Jumat, 28 Februari 2020

Dua Lagi Pelaku Pencurian di Sarolangun Ditangkap, Satu Orang Masih DPO


Rabu, 22 Januari 2020 | 11:56:24 WIB


Pelaku pencurian yang berhasil ditangkap
Pelaku pencurian yang berhasil ditangkap / istimewa

JAMBI – Anggota Unit Reskrim Polsek Pauh, Kabupaten Sarolangun kembali berhasil menangkap dua orang terkait sejumlah laporan aksi pencurian.
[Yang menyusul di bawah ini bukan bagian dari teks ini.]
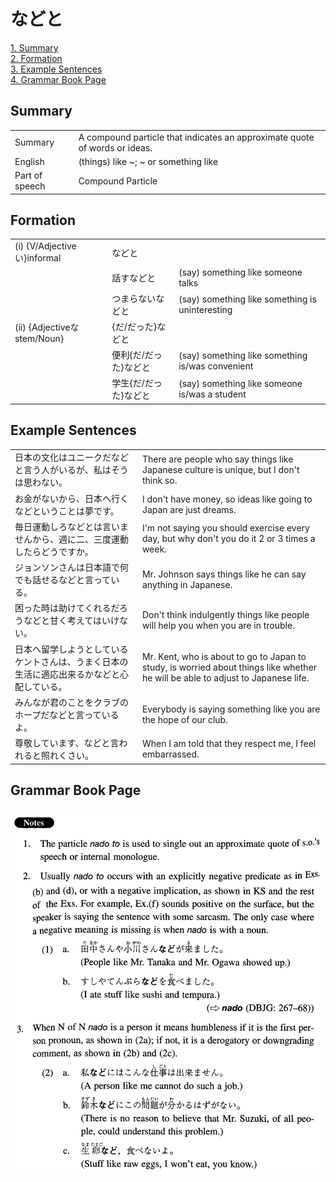 # などと

[1. Summary](#summary)<br>
[2. Formation](#formation)<br>
[3. Example Sentences](#example-sentences)<br>
[4. Grammar Book Page](#grammar-book-page)<br>


## Summary

<table><tr>   <td>Summary</td>   <td>A compound particle that indicates an approximate quote of words or ideas.</td></tr><tr>   <td>English</td>   <td>(things) like ~; ~ or something like</td></tr><tr>   <td>Part of speech</td>   <td>Compound Particle</td></tr></table>

## Formation

<table class="table"><tbody><tr class="tr head"><td class="td"><span class="numbers">(i)</span> <span class="bold">{V/Adjective い}informal</span></td><td class="td"><span class="concept">などと</span></td><td class="td"></td></tr><tr class="tr"><td class="td"></td><td class="td"><span>話す</span><span class="concept">などと</span></td><td class="td"><span>(say) something like someone talks</span></td></tr><tr class="tr"><td class="td"></td><td class="td"><span>つまらない</span><span class="concept">などと</span></td><td class="td"><span>(say) something like something is uninteresting</span></td></tr><tr class="tr head"><td class="td"><span class="numbers">(ii)</span> <span class="bold">{Adjectiveな stem/Noun}</span></td><td class="td"><span>{だ/だった}</span><span class="concept">などと</span></td><td class="td"></td></tr><tr class="tr"><td class="td"></td><td class="td"><span>便利{だ/だった}</span><span class="concept">などと</span></td><td class="td"><span>(say) something like something is/was convenient</span></td></tr><tr class="tr"><td class="td"></td><td class="td"><span>学生{だ/だった}</span><span class="concept">などと</span></td><td class="td"><span>(say) something like someone is/was a student</span></td></tr></tbody></table>

## Example Sentences

<table><tr>   <td>日本の文化はユニークだなどと言う人がいるが、私はそうは思わない。</td>   <td>There are people who say things like Japanese culture is unique, but I don't think so.</td></tr><tr>   <td>お金がないから、日本へ行くなどということは夢です。</td>   <td>I don't have money, so ideas like going to Japan are just dreams.</td></tr><tr>   <td>毎日運動しろなどとは言いませんから、週に二、三度運動したらどうですか。</td>   <td>I'm not saying you should exercise every day, but why don't you do it 2 or 3 times a week.</td></tr><tr>   <td>ジョンソンさんは日本語で何でも話せるなどと言っている。</td>   <td>Mr. Johnson says things like he can say anything in Japanese.</td></tr><tr>   <td>困った時は助けてくれるだろうなどと甘く考えてはいけない。</td>   <td>Don't think indulgently things like people will help you when you are in trouble.</td></tr><tr>   <td>日本へ留学しようとしているケントさんは、うまく日本の生活に適応出来るかなどと心配している。</td>   <td>Mr. Kent, who is about to go to Japan to study, is worried about things like whether he will be able to adjust to Japanese life.</td></tr><tr>   <td>みんなが君のことをクラブのホープだなどと言っているよ。</td>   <td>Everybody is saying something like you are the hope of our club.</td></tr><tr>   <td>尊敬しています、などと言われると照れくさい。</td>   <td>When I am told that they respect me, I feel embarrassed.</td></tr></table>

## Grammar Book Page

![](../img/Intermediateなどと.png)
Penangkapan merupakan hasil pengembangan dari penangkapan seorang pelaku sebelumnya, yakni HG alias Bujang (22), warga Desa Belango, Kecamatan Sekayu, Kabupaten Musi Banyuasin, Provinsi Sumatera Selatan (Sumsel).

Kapolres Sarolangun AKBP Deny Heryanto, melalui Kapolsek Pauh Iptu I.B. Made Oka Wijaya mengatakan, dua pelaku yang ditangkap belakangan adalah FD (19) dan IG (32), warga Kecamatan Pauh, Kabupaten Sarolangun.

“Satu orang lainnya masih DPO (daftar pencarian orang), berinisial IW alias Oto. Warga Sumsel,” ujar Made Oka, Rabu (22/1/2020).

Made Oka menerangkan, awalnya Jumat (17/1/2020) lalu pihaknya menangkap HG alias Bujang, dan saat diinterogasi mengaku melakukan aksi kejahatan bersama dengan FD, IG, dan IW. Berbekal keterangan HG, anggota Unit Reskrim Polsek Pauh lantas mencari keberadaan ketiganya.

Sekira pukul 22.00 WIB, Senin (20/1/2020), anggota Unit Reskrim Polsek Pauh menangkap IG di RT 13 Kecamatan Pauh. Kemudian sekira pukul 23.00 WIB, dilakukan penangkapan terhadap FD di kediaman orang tuanya di Desa Danau Serdang, Kecamatan Pauh.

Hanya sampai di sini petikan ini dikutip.